Cassy O'Connor MP  -  Thursday, 14 October 2021

Tags: Gambling Industry, Pokies


We often hear you and the Premier try to justify your immoral gambling policy by saying the number of people gambling on poker machines is in decline. While this is true, the amount of money spent on pokies remains relatively unchanged. Between August last year and August this year, Tasmanians lost $205 million to poker machines. Fewer Tasmanians are losing more of their money to these machines. The amount lost by each player has considerably increased.

Will you agree with the evidence, including the most recent social and economic impact study, that recreational pokies play is in decline but problem or at risk gambling is not? One question, no layers to it.



Mr Speaker, I thank the member for Clark, the Leader of the Greens, for her question. I share her concern for people who are gambling addicts. That is why the Government, through the existing legislation, has some of the strongest harm minimisation measures in the nation. As I outlined in this House on Tuesday, the trend, on evidence from the most recent, fifth social and economic impact study (SEIS) done on gambling in Tasmania, which was released mid last year, shows that gambling was on decline in Tasmania.

Ms O'Connor - No, it showed that the number of people playing is in decline.

Mr SPEAKER - Order. Ms O'Connor, order. You have asked the question. The minister is allowed to answer it, please.

Mr FERGUSON - I will share with the House again: that report showed that gambling participation in Tasmania was down to 49 per cent. Expenditure on electronic gaming machines (EGMs) was down. That is my advice. The proportion of Tasmanian adults classified as problem gamblers was also down to 0.4 per cent. From my memory, I believe the previous figure was more like 0.6 per cent.

The study is a comprehensive one with a number of elements, including a prevalence survey of 5009 people, data analysis and modelling, and engagement with key stakeholders in the community through a number of forums. A further summary reads as follows: 'The survey found that 0.4 per cent of Tasmanian adults were classified as problem gamblers.' This compares with 0.6 per cent in 2017 and 0.5 per cent in 2013. Gambling participation, I am advised, is continuing to decline. It is down to 49 per cent, which I mentioned. The previous figure was 59 per cent, in 2017.

In relation to EGM expenditure, which Ms O'Connor asked me about, my advice is that that has also fallen by 15 per cent since the fourth SEIS. You mentioned $205 million -

Ms O'Connor - August last year, August this year.

Mr FERGUSON - The figures I have to hand, comparing the fourth SEIS with the fifth, it has fallen by 15 per cent, down from $204 million to $174 million. That is information I have to hand. However, while the interest in the question is around EGMs -

Ms O'Connor - That is the most recent expenditure data I gave you.
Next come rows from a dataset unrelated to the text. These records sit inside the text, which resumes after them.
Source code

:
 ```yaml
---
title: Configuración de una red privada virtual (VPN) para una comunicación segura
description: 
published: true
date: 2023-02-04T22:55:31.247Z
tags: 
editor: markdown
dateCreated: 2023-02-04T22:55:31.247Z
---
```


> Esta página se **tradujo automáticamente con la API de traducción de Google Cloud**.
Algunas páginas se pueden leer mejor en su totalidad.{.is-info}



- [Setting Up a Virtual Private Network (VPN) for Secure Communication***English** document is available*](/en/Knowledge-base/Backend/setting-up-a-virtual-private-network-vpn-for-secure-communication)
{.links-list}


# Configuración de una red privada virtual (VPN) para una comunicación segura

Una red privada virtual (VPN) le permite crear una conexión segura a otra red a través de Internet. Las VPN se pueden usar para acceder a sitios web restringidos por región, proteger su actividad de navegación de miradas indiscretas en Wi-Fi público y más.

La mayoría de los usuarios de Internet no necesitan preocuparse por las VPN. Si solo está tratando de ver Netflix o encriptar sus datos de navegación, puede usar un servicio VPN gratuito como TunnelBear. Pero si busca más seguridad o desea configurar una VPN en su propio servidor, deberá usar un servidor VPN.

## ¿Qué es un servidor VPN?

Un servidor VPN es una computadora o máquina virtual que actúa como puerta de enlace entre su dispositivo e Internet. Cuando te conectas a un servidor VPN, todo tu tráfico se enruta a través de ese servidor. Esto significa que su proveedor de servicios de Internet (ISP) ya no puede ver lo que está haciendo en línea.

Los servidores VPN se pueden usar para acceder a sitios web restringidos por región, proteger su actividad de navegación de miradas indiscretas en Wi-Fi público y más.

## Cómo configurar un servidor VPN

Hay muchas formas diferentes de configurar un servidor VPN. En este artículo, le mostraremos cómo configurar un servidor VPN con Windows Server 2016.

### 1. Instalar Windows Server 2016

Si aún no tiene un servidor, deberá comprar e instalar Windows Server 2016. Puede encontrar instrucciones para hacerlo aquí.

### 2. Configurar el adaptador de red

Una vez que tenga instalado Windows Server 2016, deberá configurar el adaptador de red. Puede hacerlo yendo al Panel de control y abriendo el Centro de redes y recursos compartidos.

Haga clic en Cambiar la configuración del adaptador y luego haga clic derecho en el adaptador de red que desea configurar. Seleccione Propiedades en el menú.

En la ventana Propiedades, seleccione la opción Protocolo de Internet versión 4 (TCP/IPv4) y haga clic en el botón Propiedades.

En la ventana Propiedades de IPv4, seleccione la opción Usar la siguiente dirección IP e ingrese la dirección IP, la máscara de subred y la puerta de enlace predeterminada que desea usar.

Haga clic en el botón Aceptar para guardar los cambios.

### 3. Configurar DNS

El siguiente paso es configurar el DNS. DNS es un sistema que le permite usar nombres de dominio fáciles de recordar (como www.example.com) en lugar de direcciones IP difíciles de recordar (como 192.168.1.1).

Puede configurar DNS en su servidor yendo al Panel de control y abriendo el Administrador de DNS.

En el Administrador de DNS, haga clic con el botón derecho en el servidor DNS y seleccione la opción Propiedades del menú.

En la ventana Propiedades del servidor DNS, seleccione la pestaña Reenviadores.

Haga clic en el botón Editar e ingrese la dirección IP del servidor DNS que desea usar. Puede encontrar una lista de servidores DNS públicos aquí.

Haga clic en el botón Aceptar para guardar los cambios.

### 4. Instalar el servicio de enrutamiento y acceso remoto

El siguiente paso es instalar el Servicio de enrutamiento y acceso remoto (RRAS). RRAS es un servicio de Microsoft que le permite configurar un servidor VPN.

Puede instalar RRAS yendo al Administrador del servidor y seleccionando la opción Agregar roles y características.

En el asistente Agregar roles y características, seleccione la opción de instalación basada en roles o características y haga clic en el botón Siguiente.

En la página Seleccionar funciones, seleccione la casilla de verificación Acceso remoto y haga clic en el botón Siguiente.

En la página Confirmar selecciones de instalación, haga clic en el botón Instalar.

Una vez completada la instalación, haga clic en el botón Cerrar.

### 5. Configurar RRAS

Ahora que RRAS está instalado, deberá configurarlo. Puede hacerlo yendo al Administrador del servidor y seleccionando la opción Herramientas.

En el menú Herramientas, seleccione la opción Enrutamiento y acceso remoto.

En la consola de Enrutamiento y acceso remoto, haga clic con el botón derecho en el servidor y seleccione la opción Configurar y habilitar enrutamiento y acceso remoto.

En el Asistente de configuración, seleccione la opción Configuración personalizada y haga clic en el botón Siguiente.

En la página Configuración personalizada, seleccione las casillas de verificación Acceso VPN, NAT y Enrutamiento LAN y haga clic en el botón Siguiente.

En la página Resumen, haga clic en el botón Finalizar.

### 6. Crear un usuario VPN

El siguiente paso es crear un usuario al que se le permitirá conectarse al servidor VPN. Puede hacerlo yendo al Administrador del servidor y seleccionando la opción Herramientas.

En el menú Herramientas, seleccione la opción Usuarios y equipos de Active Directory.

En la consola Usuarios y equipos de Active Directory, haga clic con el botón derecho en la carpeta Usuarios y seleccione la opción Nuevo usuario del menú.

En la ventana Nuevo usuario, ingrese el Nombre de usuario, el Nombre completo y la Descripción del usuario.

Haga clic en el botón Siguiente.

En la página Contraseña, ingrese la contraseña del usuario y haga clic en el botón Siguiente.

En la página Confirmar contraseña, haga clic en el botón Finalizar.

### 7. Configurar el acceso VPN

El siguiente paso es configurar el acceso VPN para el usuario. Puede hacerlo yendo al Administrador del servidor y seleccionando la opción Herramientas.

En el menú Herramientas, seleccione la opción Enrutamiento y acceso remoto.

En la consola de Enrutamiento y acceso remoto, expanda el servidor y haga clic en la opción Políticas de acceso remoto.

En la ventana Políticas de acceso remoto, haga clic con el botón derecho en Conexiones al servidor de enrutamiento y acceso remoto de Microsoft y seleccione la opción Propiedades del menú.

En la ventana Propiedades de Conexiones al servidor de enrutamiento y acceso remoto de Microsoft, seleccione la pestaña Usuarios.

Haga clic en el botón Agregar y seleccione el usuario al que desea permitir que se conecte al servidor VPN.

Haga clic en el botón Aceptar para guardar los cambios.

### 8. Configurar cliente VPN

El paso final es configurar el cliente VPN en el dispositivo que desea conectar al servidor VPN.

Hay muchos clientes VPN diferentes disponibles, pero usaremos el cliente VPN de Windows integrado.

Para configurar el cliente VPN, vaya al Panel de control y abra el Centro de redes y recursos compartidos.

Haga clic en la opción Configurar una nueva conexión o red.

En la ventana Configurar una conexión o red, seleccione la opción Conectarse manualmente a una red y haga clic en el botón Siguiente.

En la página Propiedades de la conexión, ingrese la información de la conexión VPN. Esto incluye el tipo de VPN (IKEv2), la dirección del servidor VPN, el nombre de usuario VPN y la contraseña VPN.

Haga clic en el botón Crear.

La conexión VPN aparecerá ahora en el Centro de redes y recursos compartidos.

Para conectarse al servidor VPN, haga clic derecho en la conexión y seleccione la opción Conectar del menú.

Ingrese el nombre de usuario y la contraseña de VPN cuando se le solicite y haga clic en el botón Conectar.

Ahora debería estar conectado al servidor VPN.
Mr FERGUSON - the advice is that the most common gambling activity in Tasmania was lottery tickets, at 37 per cent of adult Tasmanians participating -

Ms O'Connor - False equivalence.

Mr SPEAKER - Ms O'Connor, order.

Mr FERGUSON - followed by Keno at 17 per cent, instant scratchies, 11 per cent, and EGMs at 9 per cent. Further, that Tasmania has the lowest per capita expenditure on gambling of all the states: $733 per adult compared with the Australian average of $1277.

I am not attempting to cover up Ms O'Connor's and my shared concern for problem gambling. That is a problem in our state. That is not contained to EGMs. In fact, EGMs and gambling regulated under the gaming act, which is the subject of an order of the day, of course, is that they have protections other forms of gambling do not have.

Ms O'Connor - It is not working. They lost $205 million in the last year.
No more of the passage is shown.